THE PROBLEM:
Where in the entries below does "ello" appear? Copy every line that has it.

Records drawn from a dataset
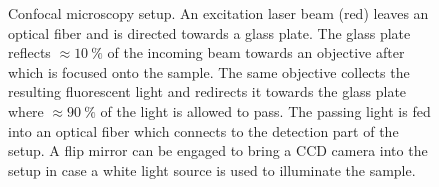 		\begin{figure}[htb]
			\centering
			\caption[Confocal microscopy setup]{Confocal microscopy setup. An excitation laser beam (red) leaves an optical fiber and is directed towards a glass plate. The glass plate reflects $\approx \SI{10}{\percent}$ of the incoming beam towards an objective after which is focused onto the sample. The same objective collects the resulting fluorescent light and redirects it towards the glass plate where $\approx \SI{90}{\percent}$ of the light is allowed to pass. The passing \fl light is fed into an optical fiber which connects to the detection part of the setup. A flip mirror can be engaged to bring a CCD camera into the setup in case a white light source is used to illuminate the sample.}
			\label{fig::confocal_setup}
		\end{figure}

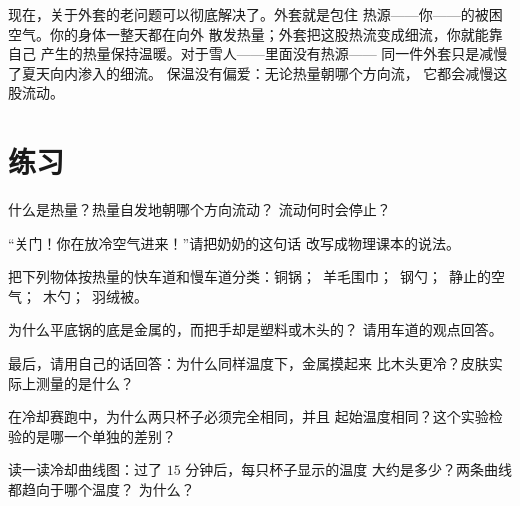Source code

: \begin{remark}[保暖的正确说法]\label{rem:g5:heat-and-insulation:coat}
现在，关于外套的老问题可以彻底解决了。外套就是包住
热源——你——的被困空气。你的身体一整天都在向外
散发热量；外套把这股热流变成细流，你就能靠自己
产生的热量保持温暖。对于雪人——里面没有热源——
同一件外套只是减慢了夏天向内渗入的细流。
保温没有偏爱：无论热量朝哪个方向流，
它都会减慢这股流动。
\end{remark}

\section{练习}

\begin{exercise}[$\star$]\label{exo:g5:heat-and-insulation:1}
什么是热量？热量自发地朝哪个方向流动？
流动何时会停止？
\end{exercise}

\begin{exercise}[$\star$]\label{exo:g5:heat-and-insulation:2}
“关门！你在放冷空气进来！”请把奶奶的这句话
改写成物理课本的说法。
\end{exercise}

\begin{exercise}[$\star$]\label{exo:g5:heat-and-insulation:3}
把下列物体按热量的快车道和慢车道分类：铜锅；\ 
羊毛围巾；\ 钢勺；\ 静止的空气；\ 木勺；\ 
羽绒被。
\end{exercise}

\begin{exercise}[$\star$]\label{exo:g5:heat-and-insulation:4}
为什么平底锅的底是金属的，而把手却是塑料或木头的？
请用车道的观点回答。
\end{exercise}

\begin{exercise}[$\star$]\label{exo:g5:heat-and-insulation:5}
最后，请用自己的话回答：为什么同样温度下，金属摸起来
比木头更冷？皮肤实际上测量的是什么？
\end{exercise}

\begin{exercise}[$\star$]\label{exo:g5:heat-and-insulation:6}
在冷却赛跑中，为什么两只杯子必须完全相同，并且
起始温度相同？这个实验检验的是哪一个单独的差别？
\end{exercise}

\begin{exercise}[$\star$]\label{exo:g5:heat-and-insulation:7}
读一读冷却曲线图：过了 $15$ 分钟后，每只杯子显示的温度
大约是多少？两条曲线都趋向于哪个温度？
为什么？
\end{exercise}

---

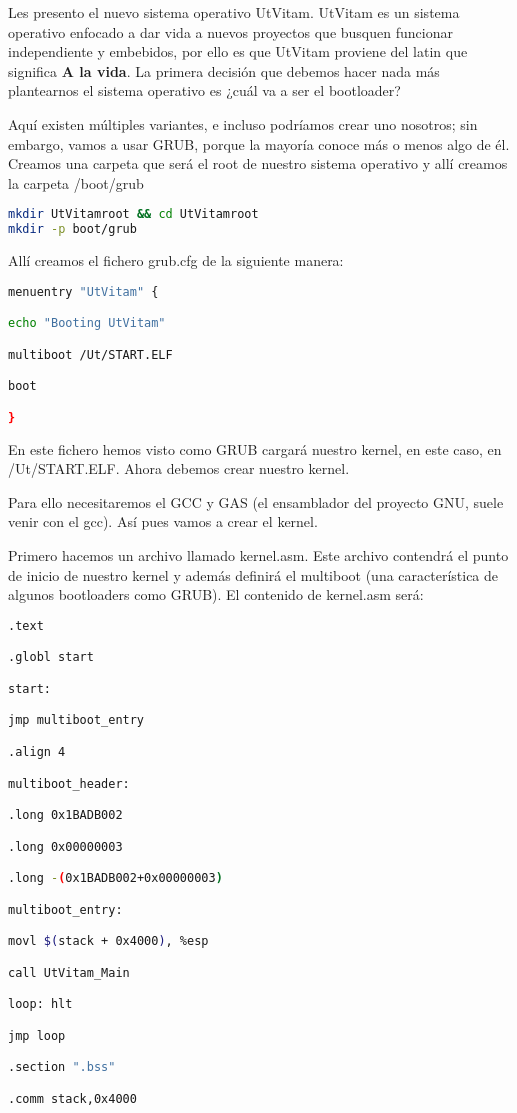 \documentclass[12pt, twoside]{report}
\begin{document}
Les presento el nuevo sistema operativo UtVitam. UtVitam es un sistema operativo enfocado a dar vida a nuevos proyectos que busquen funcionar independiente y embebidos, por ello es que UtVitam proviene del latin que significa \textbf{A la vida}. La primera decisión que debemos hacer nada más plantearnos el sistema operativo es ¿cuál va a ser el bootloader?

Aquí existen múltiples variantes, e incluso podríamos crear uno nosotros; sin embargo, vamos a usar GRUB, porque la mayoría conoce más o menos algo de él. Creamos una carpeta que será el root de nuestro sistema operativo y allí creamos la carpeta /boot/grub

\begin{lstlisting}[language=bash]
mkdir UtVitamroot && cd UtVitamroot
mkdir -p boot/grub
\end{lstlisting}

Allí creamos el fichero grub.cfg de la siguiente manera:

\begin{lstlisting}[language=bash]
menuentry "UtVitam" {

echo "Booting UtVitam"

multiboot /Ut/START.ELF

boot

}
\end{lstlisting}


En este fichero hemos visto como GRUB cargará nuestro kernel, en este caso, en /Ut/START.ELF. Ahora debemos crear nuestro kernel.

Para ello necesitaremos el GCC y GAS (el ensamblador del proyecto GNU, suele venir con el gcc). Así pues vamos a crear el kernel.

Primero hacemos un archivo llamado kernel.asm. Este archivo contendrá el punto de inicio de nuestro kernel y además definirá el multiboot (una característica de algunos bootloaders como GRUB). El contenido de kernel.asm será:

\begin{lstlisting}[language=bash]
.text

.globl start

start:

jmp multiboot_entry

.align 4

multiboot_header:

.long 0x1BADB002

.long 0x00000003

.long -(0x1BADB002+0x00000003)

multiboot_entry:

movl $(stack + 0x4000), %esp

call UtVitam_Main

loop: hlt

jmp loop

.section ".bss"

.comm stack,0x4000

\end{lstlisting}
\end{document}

REPLY TO THE EXERCISE:
Les presento el nuevo sistema operativo UtVitam. UtVitam es un sistema operativo enfocado a dar vida a nuevos proyectos que busquen funcionar independiente y embebidos, por ello es que UtVitam proviene del latin que significa \textbf{A la vida}. La primera decisión que debemos hacer nada más plantearnos el sistema operativo es ¿cuál va a ser el bootloader?
Para ello necesitaremos el GCC y GAS (el ensamblador del proyecto GNU, suele venir con el gcc). Así pues vamos a crear el kernel.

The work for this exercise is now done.